Gender and the Routledge History of Rural America: An Editor’s Point of View

Gender and the Routledge History of Rural America:

An Editor’s Point of View

Pamela Riney-Kehrberg, Iowa State University

When I proposed the Routledge History of Rural America, my desire was to edit a book that provided a state-of-the-art view of the topic.  I wanted for the book to reflect, as much as possible, the broad range of material now available on rural American history.  As such, it was very important to me that it provide, wherever possible, a healthy dollop of the history of rural women.  Of course, my experience with rural women’s history dates back to a time when the literature was very, very thin.  My first introduction to the topic was in a seminar Joan Jensen taught while visiting the University of Wisconsin-Madison, in 1988.  She told us that it was the first graduate level course on rural women’s history taught in the U.S., and I believe it.  There was very little literature from which she could draw, and the historiographic papers we wrote required that we travel a very great (historical) distance in the literature to find enough material.  My paper was on rural women and migration, and I had to dip back into the 1940s in order to find enough material.
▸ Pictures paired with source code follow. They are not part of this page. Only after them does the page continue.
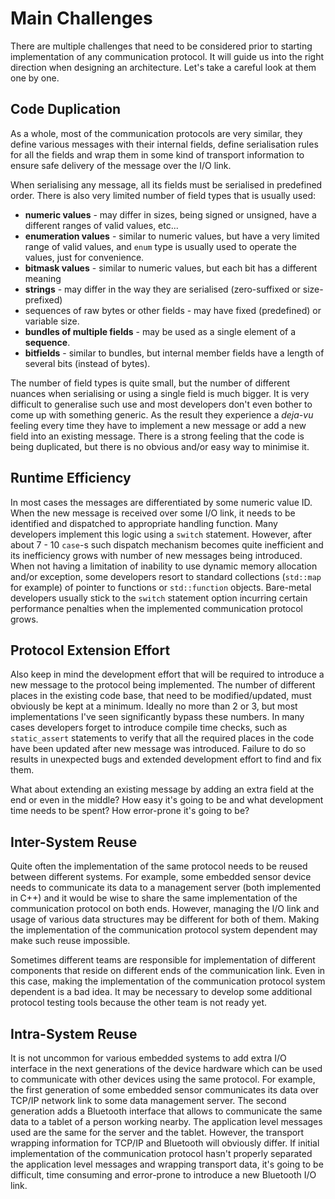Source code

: # Main Challenges

There are multiple challenges that need to be considered prior to starting 
implementation of any communication protocol. It will guide us into the 
right direction when designing an architecture. Let's take a careful look at
them one by one.

## Code Duplication

As a whole, most of the communication protocols are very similar, they define 
various messages with their internal fields, define serialisation rules for all 
the fields and wrap them in some kind of transport information to ensure safe 
delivery of the message over the I/O link. 

When serialising any message, all its fields must be serialised in predefined
order. There is also very limited number of field types that is usually used:

- **numeric values** - may differ in sizes, being signed or unsigned, have a different
ranges of valid values, etc...
- **enumeration values** - similar to numeric values, but have a very limited range
of valid values, and `enum` type is usually used to operate the values, just for
convenience.
- **bitmask values** - similar to numeric values, but each bit has a different 
meaning
- **strings** - may differ in the way they are serialised (zero-suffixed or size-prefixed)
- sequences of raw bytes or other fields - may have fixed (predefined) or 
variable size.
- **bundles of multiple fields** - may be used as a single element of a **sequence**.
- **bitfields** - similar to bundles, but internal member fields have a length of
several bits (instead of bytes).

The number of field types is quite small, but the number of different nuances when 
serialising or using a single field is much bigger. It is very difficult to
generalise such use and most developers don't even bother to come up with 
something generic. As the result they experience a *deja-vu* feeling every time
they have to implement a new message or add a new field into an existing message.
There is a strong feeling that the code is being duplicated, but there is no
obvious and/or easy way to minimise it.

## Runtime Efficiency
In most cases the messages are differentiated by some numeric value ID. When
the new message is received over some I/O link, it needs to be identified and
dispatched to appropriate handling function. Many developers implement this logic
using a `switch` statement. However, after about 7 - 10 `case`-s such dispatch
mechanism becomes quite inefficient and its inefficiency grows with number of
new messages being introduced. When not having a limitation of inability to
use dynamic memory allocation and/or exception, some developers resort to
standard collections (`std::map` for example) of pointer to functions or
`std::function` objects. Bare-metal developers usually stick to the `switch`
statement option incurring certain performance penalties when the implemented
communication protocol grows.

## Protocol Extension Effort
Also keep in mind the development effort that will be required to introduce
a new message to the protocol being implemented. The number of different places 
in the existing code base, that need to be modified/updated, must obviously be
kept at a minimum. Ideally no more than 2 or 3, but most implementations I've
seen significantly bypass these numbers. In many cases developers forget
to introduce compile time checks, such as `static_assert` statements to
verify that all the required places in the code have been updated after new
message was introduced. Failure to do so results in unexpected bugs and extended
development effort to find and fix them.

What about extending an existing message by adding an extra field at the end or
even in the middle? How easy it's going to be and what development time needs
to be spent? How error-prone it's going to be? 

## Inter-System Reuse
Quite often the implementation of the same protocol needs to be reused between
different systems. For example, some embedded sensor device needs to communicate its 
data to a management server (both implemented in C++) and it would be wise to
share the same implementation of the communication protocol on both ends. 
However, managing the I/O link and usage of various data structures may
be different for both of them. Making the implementation of the communication
protocol system dependent may make such reuse impossible.

Sometimes different teams are responsible for implementation of different components
that reside on different ends of the communication link. 
Even in this case, making the implementation of the
communication protocol system dependent is a bad idea. It may be necessary to
develop some additional protocol testing tools because the other team is
not ready yet.

## Intra-System Reuse
It is not uncommon for various embedded systems to add extra I/O interface
in the next generations of the device hardware which can be used to communicate with
other devices using the same protocol. For example, the first generation of
some embedded sensor communicates its data over TCP/IP network link to 
some data management server. The second generation adds a Bluetooth interface
that allows to communicate the same data to a tablet of a person working nearby.
The application level messages used are the same for the server and the tablet.
However, the transport wrapping information for TCP/IP and Bluetooth will 
obviously differ. If initial implementation of the communication protocol 
hasn't properly separated the application level messages and wrapping transport
data, it's going to be difficult, time consuming and error-prone to introduce
a new Bluetooth I/O link.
In The Routledge History, the authors of the chapters have included discussions of gender wherever appropriate, and there is a chapter dedicated to rural women’s history, written by Jenny Barker Devine.  She draws on a vast array of both primary and secondary materials in order to tell a story about rural women that spans generations and regions.  In my own chapter on rural childhood, I have written it as the story of both boys and girls, since gender shaped expectations of child life to a degree that is quite foreign to most of us living in the early 21st century.  At the same time, gender was not always destiny in the way that we might think that it was.  My own grandmother, Elsie Swafford Riney, was the first of six children.  She was born in 1910.  Her sisters, twins, arrived in 1913, and her brothers, also twins, arrived in 1916.  Another sister was born many years later.  Because of her place in the birth order, she became her father’s “hired man,” working in the fields in addition to helping her mother with housework.  Girls might do the work of boys, if circumstances required it.  In her family, the circumstances required that a girl act as a boy, until the boys were old enough to work alongside their father.

 

Mother and child for Pam R-K

Tenant farmers, Mrs. Glen Cook and husband, Little Sioux Township, Woodbury County, IA. Photograph by Russell Lee, December 1936.

The illustration for the cover (chosen with more than a little help from the editorial staff and friends), literally has a woman at its center.  An FSA photograph from Great Depression Iowa, it shows a farm family, mother, father, little boy, and toddler girl, posed at the door of their home.  The woman is front and center, holding her daughter, with her washing machine prominently displayed.  She wears a dress that she probably made, and her daughter also wears a homemade dress.  This farm was as much her work as her husband’s, and this photograph depicts a reality I want The Routledge History of Rural America to convey.